◆ RECORDS FOR THIS TASK ◆
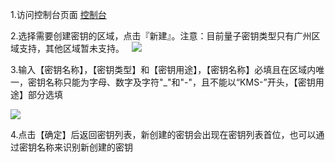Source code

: 1.访问控制台页面 [控制台](http://console.tcecqpoc.fsphere.cn/kms)

2.选择需要创建密钥的区域，点击『新建』。注意：目前量子密钥类型只有广州区域支持，其他区域暂未支持。
 
![](http://imgcache.tcecqpoc.fsphere.cn/image/mc.qcloudimg.com/static/img/15eca6c34f164f9356f56fc711bd13c2/image.png)

3.输入【密钥名称】，【密钥类型】和【密钥用途】，【密钥名称】必填且在区域内唯一，密钥名称只能为字母、数字及字符"_"和"-"，且不能以“KMS-”开头，【密钥用途】部分选填

![](http://imgcache.tcecqpoc.fsphere.cn/image/mc.qcloudimg.com/static/img/c0be65682a5b974f6dd5da46286eac52/image.png)

4.点击【确定】后返回密钥列表，新创建的密钥会出现在密钥列表首位，也可以通过密钥名称来识别新创建的密钥
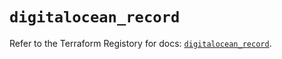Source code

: # `digitalocean_record`

Refer to the Terraform Registory for docs: [`digitalocean_record`](https://registry.terraform.io/providers/digitalocean/digitalocean/2.31.0/docs/resources/record).
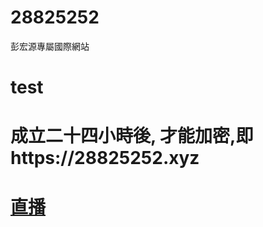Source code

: # 28825252
彭宏源專屬國際網站
# test
# 成立二十四小時後, 才能加密,即https://28825252.xyz
# <a href="https://studio.youtube.com/video/1XPHlZSQ9uQ">直播
# 
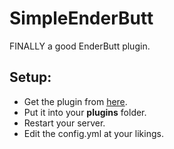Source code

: # SimpleEnderButt
FINALLY a good EnderButt plugin.

## Setup:
- Get the plugin from [here](https://google.com/).
- Put it into your **plugins** folder.
- Restart your server.
- Edit the config.yml at your likings.
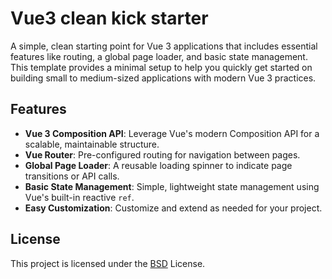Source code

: # Vue3 clean kick starter

A simple, clean starting point for Vue 3 applications that includes essential
features like routing, a global page loader, and basic state management. This
template provides a minimal setup to help you quickly get started on building
small to medium-sized applications with modern Vue 3 practices.

## Features

- **Vue 3 Composition API**: Leverage Vue's modern Composition API for a
  scalable, maintainable structure.
- **Vue Router**: Pre-configured routing for navigation between pages.
- **Global Page Loader**: A reusable loading spinner to indicate page
  transitions or API calls.
- **Basic State Management**: Simple, lightweight state management using Vue's
  built-in reactive `ref`.
- **Easy Customization**: Customize and extend as needed for your project.

## License

This project is licensed under the [BSD](./LICENSE) License.

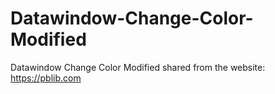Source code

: # Datawindow-Change-Color-Modified
Datawindow Change Color Modified
shared from the website: https://pblib.com
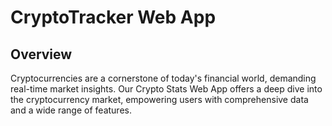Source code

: # CryptoTracker Web App

## Overview

Cryptocurrencies are a cornerstone of today's financial world, demanding real-time market insights. Our Crypto Stats Web App offers a deep dive into the cryptocurrency market, empowering users with comprehensive data and a wide range of features.
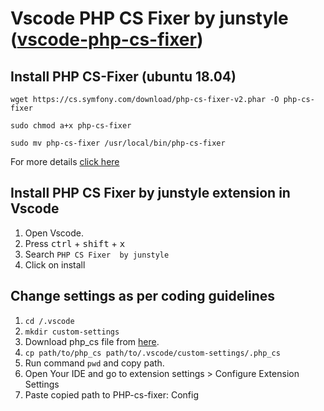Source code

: # Vscode PHP CS Fixer by junstyle ([vscode-php-cs-fixer](https://github.com/junstyle/vscode-php-cs-fixer))

## Install PHP CS-Fixer (ubuntu 18.04)
`wget https://cs.symfony.com/download/php-cs-fixer-v2.phar -O php-cs-fixer`

`sudo chmod a+x php-cs-fixer`

`sudo mv php-cs-fixer /usr/local/bin/php-cs-fixer`

For more details [click here](https://github.com/FriendsOfPHP/PHP-CS-Fixer)

## Install PHP CS Fixer by junstyle extension in Vscode
1. Open Vscode.
2. Press <kbd>ctrl</kbd> + <kbd>shift</kbd> + <kbd>x</kbd>
3. Search  `PHP CS Fixer  by junstyle`
4. Click on install

## Change settings as per coding guidelines
1. `cd /.vscode`
2. `mkdir custom-settings`
3. Download php_cs file from [here](https://github.com/sahilgupta-ucreate/php-vscode-rules/blob/master/php_cs).
4. `cp path/to/php_cs path/to/.vscode/custom-settings/.php_cs`
5. Run command `pwd` and copy path.
6. Open Your IDE and go to extension settings > Configure Extension Settings
7. Paste copied path to PHP-cs-fixer: Config
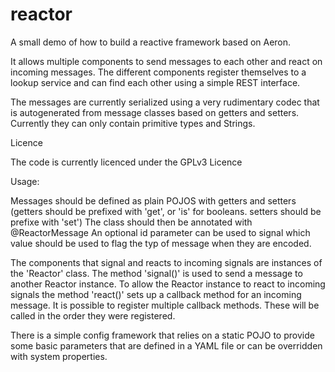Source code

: # reactor

A small demo of how to build a reactive framework based on Aeron.

It allows multiple components to send messages to each other and react on incoming messages.
The different components register themselves to a lookup service and can find each other using a simple REST interface.

The messages are currently serialized using a very rudimentary codec that is autogenerated from message classes based on 
getters and setters. Currently they can only contain primitive types and Strings.


Licence

The code is currently licenced under the GPLv3 Licence 


Usage:

Messages should be defined as plain POJOS with getters and setters
(getters should be prefixed with 'get', or 'is' for booleans.
setters should be prefixe with 'set')
The class should then be annotated with @ReactorMessage
An optional id parameter can be used to signal which value should 
be used to flag the typ of message when they are encoded.

The components that signal and reacts to incoming signals are instances
of the 'Reactor' class. The method 'signal()' is used to send a message
to another Reactor instance. To allow the Reactor instance to react to 
incoming signals the method 'react()' sets up a callback method for an
incoming message.
It is possible to register multiple callback methods. These will be called
in the order they were registered.

There is a simple config framework that relies on a static POJO to provide
some basic parameters that are defined in a YAML file or can be overridden
with system properties.

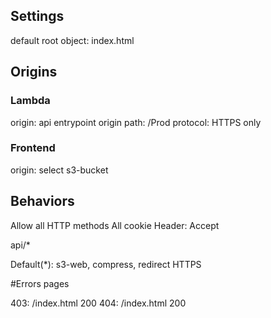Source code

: ## Settings
default root object: index.html

## Origins

### Lambda
origin: api entrypoint
origin path: /Prod
protocol: HTTPS only

### Frontend
origin: select s3-bucket

## Behaviors
Allow all HTTP methods
All cookie
Header: Accept

api/*

Default(*): s3-web, compress, redirect HTTPS

#Errors pages

403: /index.html 200
404: /index.html 200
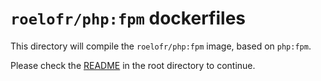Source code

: # `roelofr/php:fpm` dockerfiles

This directory will compile the `roelofr/php:fpm` image, based
on `php:fpm`.

Please check the
[README](https://github.com/roelofr/docker-php/blob/master/README.md) in the
root directory to continue.
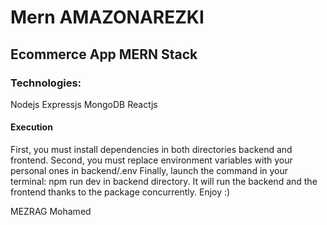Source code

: # Mern AMAZONAREZKI

## Ecommerce App MERN Stack

### Technologies:

Nodejs
Expressjs
MongoDB
Reactjs

#### Execution

First, you must install dependencies in both directories backend and frontend.
Second, you must replace environment variables with your personal ones in backend/.env
Finally, launch the command in your terminal: npm run dev in backend directory. It will run the backend and the frontend thanks to the package concurrently.
Enjoy :)

MEZRAG Mohamed
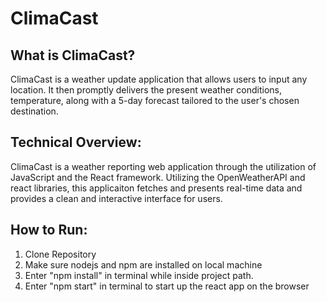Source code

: # ClimaCast

<h2>What is ClimaCast? </h2>
<p>
ClimaCast is a weather update application that allows users to input any location. It then promptly delivers the present weather conditions, temperature, along with a 5-day forecast tailored to the user's chosen destination.

<h2>Technical Overview:</h2>
<p>
ClimaCast is a weather reporting web application through the utilization of JavaScript and the React framework. Utilizing the OpenWeatherAPI and react libraries, this applicaiton fetches and presents real-time data and provides a clean and interactive interface for users.
</p>

<h2>How to Run:</h2>
<ol>
  <li> Clone Repository</li>
  <li> Make sure nodejs and npm are installed on local machine</li>
  <li> Enter "npm install" in terminal while inside project path.</li>
  <li> Enter "npm start" in terminal to start up the react app on the browser</li>
</ol>
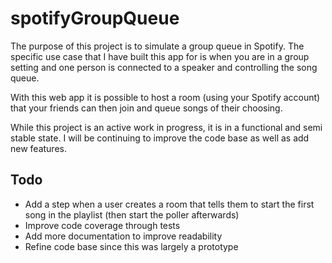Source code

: # spotifyGroupQueue

The purpose of this project is to simulate a group queue in Spotify. The specific use case that I have built this app for is when you are in a group setting and one person is connected to a speaker and controlling the song queue.

With this web app it is possible to host a room (using your Spotify account) that your friends can then join and queue songs of their choosing.

While this project is an active work in progress, it is in a functional and semi stable state. I will be continuing to improve the code base as well as add new features.

## Todo
- Add a step when a user creates a room that tells them to start the first song in the playlist (then start the poller afterwards)
- Improve code coverage through tests
- Add more documentation to improve readability
- Refine code base since this was largely a prototype
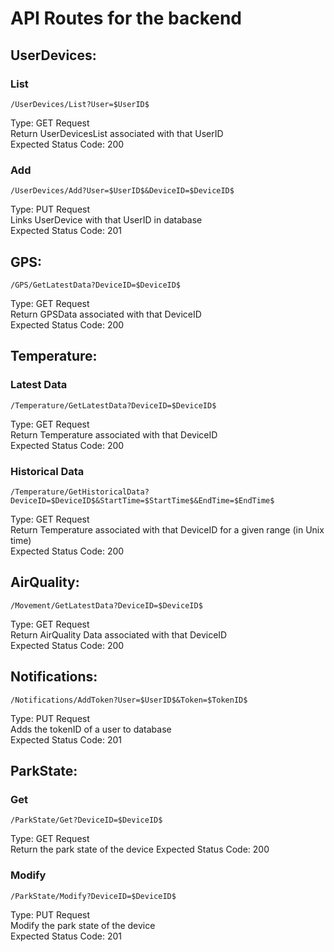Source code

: # API Routes for the backend
## UserDevices:

### List
`/UserDevices/List?User=$UserID$`

Type: GET Request  
Return UserDevicesList associated with that UserID  
Expected Status Code: 200 

### Add
`/UserDevices/Add?User=$UserID$&DeviceID=$DeviceID$`

Type: PUT Request  
Links UserDevice with that UserID in database  
Expected Status Code: 201 

## GPS:
`/GPS/GetLatestData?DeviceID=$DeviceID$`

Type: GET Request  
Return GPSData associated with that DeviceID  
Expected Status Code: 200 

## Temperature:

### Latest Data
`/Temperature/GetLatestData?DeviceID=$DeviceID$`

Type: GET Request  
Return Temperature associated with that DeviceID  
Expected Status Code: 200

### Historical Data
`/Temperature/GetHistoricalData?DeviceID=$DeviceID$&StartTime=$StartTime$&EndTime=$EndTime$`

Type: GET Request  
Return Temperature associated with that DeviceID for a given range (in Unix time)  
Expected Status Code: 200 

## AirQuality:
`/Movement/GetLatestData?DeviceID=$DeviceID$`

Type: GET Request  
Return AirQuality Data associated with that DeviceID  
Expected Status Code: 200 

## Notifications:
`/Notifications/AddToken?User=$UserID$&Token=$TokenID$`

Type: PUT Request  
Adds the tokenID of a user to database  
Expected Status Code: 201 

## ParkState:

### Get
`/ParkState/Get?DeviceID=$DeviceID$`

Type: GET Request  
Return the park state of the device 
Expected Status Code: 200 

### Modify
`/ParkState/Modify?DeviceID=$DeviceID$`

Type: PUT Request  
Modify the park state of the device  
Expected Status Code: 201 
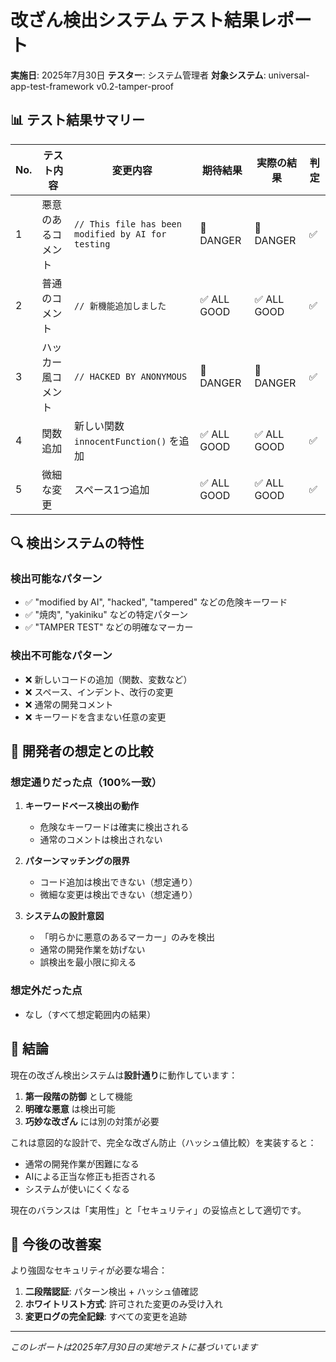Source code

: # 改ざん検出システム テスト結果レポート
**実施日**: 2025年7月30日
**テスター**: システム管理者
**対象システム**: universal-app-test-framework v0.2-tamper-proof

## 📊 テスト結果サマリー

| No. | テスト内容 | 変更内容 | 期待結果 | 実際の結果 | 判定 |
|-----|------------|----------|----------|------------|------|
| 1 | 悪意のあるコメント | `// This file has been modified by AI for testing` | 🚨 DANGER | 🚨 DANGER | ✅ |
| 2 | 普通のコメント | `// 新機能追加しました` | ✅ ALL GOOD | ✅ ALL GOOD | ✅ |
| 3 | ハッカー風コメント | `// HACKED BY ANONYMOUS` | 🚨 DANGER | 🚨 DANGER | ✅ |
| 4 | 関数追加 | 新しい関数 `innocentFunction()` を追加 | ✅ ALL GOOD | ✅ ALL GOOD | ✅ |
| 5 | 微細な変更 | スペース1つ追加 | ✅ ALL GOOD | ✅ ALL GOOD | ✅ |

## 🔍 検出システムの特性

### 検出可能なパターン
- ✅ "modified by AI", "hacked", "tampered" などの危険キーワード
- ✅ "焼肉", "yakiniku" などの特定パターン
- ✅ "TAMPER TEST" などの明確なマーカー

### 検出不可能なパターン
- ❌ 新しいコードの追加（関数、変数など）
- ❌ スペース、インデント、改行の変更
- ❌ 通常の開発コメント
- ❌ キーワードを含まない任意の変更

## 💭 開発者の想定との比較

### 想定通りだった点（100%一致）
1. **キーワードベース検出の動作**
   - 危険なキーワードは確実に検出される
   - 通常のコメントは検出されない

2. **パターンマッチングの限界**
   - コード追加は検出できない（想定通り）
   - 微細な変更は検出できない（想定通り）

3. **システムの設計意図**
   - 「明らかに悪意のあるマーカー」のみを検出
   - 通常の開発作業を妨げない
   - 誤検出を最小限に抑える

### 想定外だった点
- なし（すべて想定範囲内の結果）

## 🎯 結論

現在の改ざん検出システムは**設計通り**に動作しています：

1. **第一段階の防御** として機能
2. **明確な悪意** は検出可能
3. **巧妙な改ざん** には別の対策が必要

これは意図的な設計で、完全な改ざん防止（ハッシュ値比較）を実装すると：
- 通常の開発作業が困難になる
- AIによる正当な修正も拒否される
- システムが使いにくくなる

現在のバランスは「実用性」と「セキュリティ」の妥協点として適切です。

## 📝 今後の改善案

より強固なセキュリティが必要な場合：
1. **二段階認証**: パターン検出 + ハッシュ値確認
2. **ホワイトリスト方式**: 許可された変更のみ受け入れ
3. **変更ログの完全記録**: すべての変更を追跡

---
*このレポートは2025年7月30日の実地テストに基づいています*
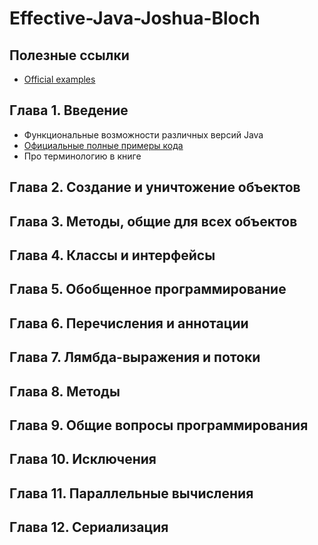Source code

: # Effective-Java-Joshua-Bloch

## Полезные ссылки

- [Official examples](https://github.com/jbloch/effective-java-3e-source-code)

## Глава 1. Введение

- Функциональные возможности различных версий Java
- [Официальные полные примеры кода](https://github.com/jbloch/effective-java-3e-source-code)
- Про терминологию в книге

## Глава 2. Создание и уничтожение объектов

## Глава 3. Методы, общие для всех объектов

## Глава 4. Классы и интерфейсы

## Глава 5. Обобщенное программирование

## Глава 6. Перечисления и аннотации

## Глава 7. Лямбда-выражения и потоки

## Глава 8. Методы

## Глава 9. Общие вопросы программирования

## Глава 10. Исключения

## Глава 11. Параллельные вычисления

## Глава 12. Сериализация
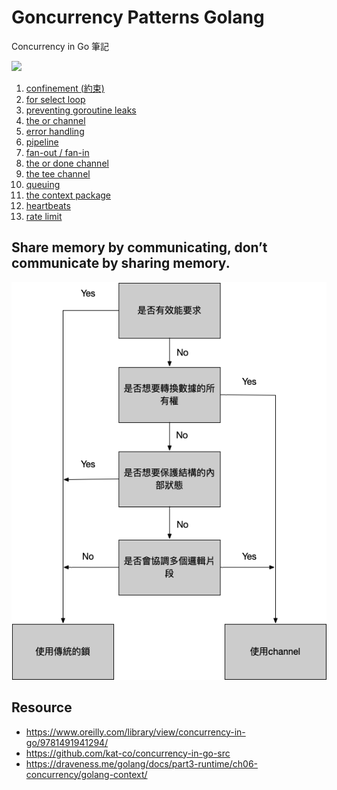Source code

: # Goncurrency Patterns Golang

Concurrency in Go 筆記

![](https://learning.oreilly.com/library/cover/9781491941294/250w/)

01. [confinement (約束)](https://github.com/kimi0230/ConcurrencyPatternsGolang/tree/master/confinement)
02. [for select loop](https://github.com/kimi0230/ConcurrencyPatternsGolang/tree/master/for-select-loop)
03. [preventing goroutine leaks](https://github.com/kimi0230/ConcurrencyPatternsGolang/tree/master/preventing-goroutine-leaks)
04. [the or channel](https://github.com/kimi0230/ConcurrencyPatternsGolang/tree/master/the-or-channel)
05. [error handling](https://github.com/kimi0230/ConcurrencyPatternsGolang/tree/master/error-handling)
06. [pipeline](https://github.com/kimi0230/ConcurrencyPatternsGolang/tree/master/pipeline)
07. [fan-out / fan-in](https://github.com/kimi0230/ConcurrencyPatternsGolang/tree/master/fan-out-fan-in)
08. [the or done channel](https://github.com/kimi0230/ConcurrencyPatternsGolang/tree/master/the-or-done-channel)
09. [the tee channel](https://github.com/kimi0230/ConcurrencyPatternsGolang/tree/master/the-tee-channel)
10. [queuing](https://github.com/kimi0230/ConcurrencyPatternsGolang/tree/master/queuing)
11. [the context package](https://github.com/kimi0230/ConcurrencyPatternsGolang/tree/master/the-context-package)
12. [heartbeats](https://github.com/kimi0230/ConcurrencyPatternsGolang/tree/master/heartbeats)
13. [rate limit](https://github.com/kimi0230/ConcurrencyPatternsGolang/tree/master/rate-limit)

## Share memory by communicating, don’t communicate by sharing memory.
![](https://github.com/kimi0230/ConcurrencyPatternsGolang/blob/master/asset/decision_tree.png)
## Resource
* https://www.oreilly.com/library/view/concurrency-in-go/9781491941294/
* https://github.com/kat-co/concurrency-in-go-src
* https://draveness.me/golang/docs/part3-runtime/ch06-concurrency/golang-context/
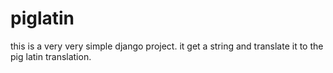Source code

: # piglatin

this is a very very simple django project.
it get a string and translate it to the pig latin translation.
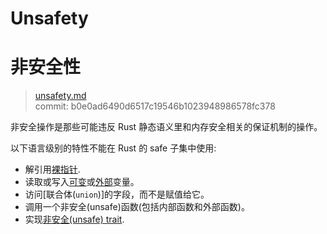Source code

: # Unsafety
# 非安全性

>[unsafety.md](https://github.com/rust-lang/reference/blob/master/src/unsafety.md)\
>commit:  b0e0ad6490d6517c19546b1023948986578fc378

非安全操作是那些可能违反 Rust 静态语义里和内存安全相关的保证机制的操作。

以下语言级别的特性不能在 Rust 的 safe 子集中使用:

- 解引用[裸指针][raw pointer].
- 读取或写入[可变][mutable]或[外部][external]变量。
- 访问[联合体(`union`)]的字段，而不是赋值给它。
- 调用一个非安全(unsafe)函数(包括内部函数和外部函数)。
- 实现[非安全(unsafe) trait][unsafe trait].

[`union`]: items/unions.md
[mutable]: items/static-items.md#可变静态项
[external]: items/external-blocks.md
[raw pointer]: types/pointer.md
[unsafe trait]: items/traits.md#unsafe-traits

◆ EXERCISE REQUIREMENTS ◆
Could you find each line in the entries that contains the string "built" and copy it?

◆ RESPONSE ◆
  built-in reactive `ref`.
The purpose of this project is to simulate a group queue in Spotify. The specific use case that I have built this app for is when you are in a group setting and one person is connected to a speaker and controlling the song queue.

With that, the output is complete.